[Stored data]
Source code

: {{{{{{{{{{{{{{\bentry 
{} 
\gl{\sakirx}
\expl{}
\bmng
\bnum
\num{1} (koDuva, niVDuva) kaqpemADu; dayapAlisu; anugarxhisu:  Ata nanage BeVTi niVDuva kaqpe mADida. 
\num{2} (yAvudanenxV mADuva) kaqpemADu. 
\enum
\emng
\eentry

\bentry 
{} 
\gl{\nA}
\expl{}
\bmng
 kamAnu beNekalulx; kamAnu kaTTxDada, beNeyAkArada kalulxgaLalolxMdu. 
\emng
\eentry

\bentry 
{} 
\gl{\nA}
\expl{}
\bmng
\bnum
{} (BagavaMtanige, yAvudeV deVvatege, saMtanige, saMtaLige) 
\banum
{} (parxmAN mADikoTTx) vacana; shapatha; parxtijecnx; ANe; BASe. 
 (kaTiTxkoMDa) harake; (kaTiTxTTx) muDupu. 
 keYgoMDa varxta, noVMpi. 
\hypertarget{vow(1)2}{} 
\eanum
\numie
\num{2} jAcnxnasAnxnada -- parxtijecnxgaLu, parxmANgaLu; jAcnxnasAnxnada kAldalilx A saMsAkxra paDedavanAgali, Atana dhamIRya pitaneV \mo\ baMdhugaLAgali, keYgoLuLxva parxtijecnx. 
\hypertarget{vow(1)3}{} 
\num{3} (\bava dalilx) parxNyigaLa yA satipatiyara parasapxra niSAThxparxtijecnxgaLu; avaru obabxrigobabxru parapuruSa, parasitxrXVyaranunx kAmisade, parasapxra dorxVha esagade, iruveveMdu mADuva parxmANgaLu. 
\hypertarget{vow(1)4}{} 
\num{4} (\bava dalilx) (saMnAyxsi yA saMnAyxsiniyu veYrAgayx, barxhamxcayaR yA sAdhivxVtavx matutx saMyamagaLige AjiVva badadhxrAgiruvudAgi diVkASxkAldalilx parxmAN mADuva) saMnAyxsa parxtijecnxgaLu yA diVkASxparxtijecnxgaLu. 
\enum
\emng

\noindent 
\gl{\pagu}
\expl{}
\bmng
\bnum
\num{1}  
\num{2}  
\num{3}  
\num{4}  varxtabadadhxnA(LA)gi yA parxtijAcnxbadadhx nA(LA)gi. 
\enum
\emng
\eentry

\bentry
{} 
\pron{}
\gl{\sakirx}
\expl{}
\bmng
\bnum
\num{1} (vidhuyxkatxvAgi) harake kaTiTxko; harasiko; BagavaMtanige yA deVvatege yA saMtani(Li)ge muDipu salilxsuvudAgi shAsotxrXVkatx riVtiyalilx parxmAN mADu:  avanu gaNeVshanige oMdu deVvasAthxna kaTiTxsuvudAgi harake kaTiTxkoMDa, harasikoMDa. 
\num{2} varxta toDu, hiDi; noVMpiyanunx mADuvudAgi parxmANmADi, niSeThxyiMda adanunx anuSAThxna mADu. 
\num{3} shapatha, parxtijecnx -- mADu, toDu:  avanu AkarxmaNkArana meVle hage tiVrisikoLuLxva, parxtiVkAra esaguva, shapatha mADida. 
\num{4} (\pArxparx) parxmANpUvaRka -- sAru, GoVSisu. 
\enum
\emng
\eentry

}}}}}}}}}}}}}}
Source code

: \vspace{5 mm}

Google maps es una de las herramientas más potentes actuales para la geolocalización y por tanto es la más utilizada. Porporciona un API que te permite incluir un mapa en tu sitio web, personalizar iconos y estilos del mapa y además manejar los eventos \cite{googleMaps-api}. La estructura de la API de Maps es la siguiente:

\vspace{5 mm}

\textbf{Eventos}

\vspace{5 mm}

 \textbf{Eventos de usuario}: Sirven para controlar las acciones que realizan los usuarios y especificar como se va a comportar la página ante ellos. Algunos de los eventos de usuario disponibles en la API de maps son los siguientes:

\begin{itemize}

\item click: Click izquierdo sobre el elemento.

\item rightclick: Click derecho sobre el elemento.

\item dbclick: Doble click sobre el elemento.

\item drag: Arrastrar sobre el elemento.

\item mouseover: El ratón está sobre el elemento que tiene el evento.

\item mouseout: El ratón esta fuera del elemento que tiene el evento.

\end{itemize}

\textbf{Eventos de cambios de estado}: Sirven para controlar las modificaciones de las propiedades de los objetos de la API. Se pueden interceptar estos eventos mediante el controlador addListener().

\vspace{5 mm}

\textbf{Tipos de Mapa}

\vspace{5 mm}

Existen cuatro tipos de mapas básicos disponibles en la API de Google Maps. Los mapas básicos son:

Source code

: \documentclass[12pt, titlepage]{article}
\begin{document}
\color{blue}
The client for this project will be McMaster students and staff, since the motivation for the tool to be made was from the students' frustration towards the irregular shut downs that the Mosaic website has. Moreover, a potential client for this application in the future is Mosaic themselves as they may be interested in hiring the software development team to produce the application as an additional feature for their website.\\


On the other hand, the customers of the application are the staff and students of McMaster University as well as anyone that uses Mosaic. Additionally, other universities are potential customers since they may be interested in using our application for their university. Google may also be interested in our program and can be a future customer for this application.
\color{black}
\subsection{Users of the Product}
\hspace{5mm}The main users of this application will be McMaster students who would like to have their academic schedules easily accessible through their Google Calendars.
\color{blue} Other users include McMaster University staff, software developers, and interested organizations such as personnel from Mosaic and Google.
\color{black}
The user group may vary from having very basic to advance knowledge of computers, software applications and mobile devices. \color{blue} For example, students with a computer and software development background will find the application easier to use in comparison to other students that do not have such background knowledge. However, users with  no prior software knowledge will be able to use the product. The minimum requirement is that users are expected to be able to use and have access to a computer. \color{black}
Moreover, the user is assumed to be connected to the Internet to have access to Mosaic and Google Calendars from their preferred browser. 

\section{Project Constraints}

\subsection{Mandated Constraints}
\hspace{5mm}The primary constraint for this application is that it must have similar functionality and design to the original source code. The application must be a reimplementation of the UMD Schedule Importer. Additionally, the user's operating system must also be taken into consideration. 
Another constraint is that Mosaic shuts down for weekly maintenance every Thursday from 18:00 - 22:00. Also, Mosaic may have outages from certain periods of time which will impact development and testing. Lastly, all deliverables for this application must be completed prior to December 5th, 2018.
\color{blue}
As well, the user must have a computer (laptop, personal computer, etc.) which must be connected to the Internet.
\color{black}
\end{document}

- [EXERCISE DIRECTIONS]
From the records above, return each line that has the string "subsection".

- [SOLUTION TO THE PROBLEM]
\subsection{Users of the Product}
\subsection{Mandated Constraints}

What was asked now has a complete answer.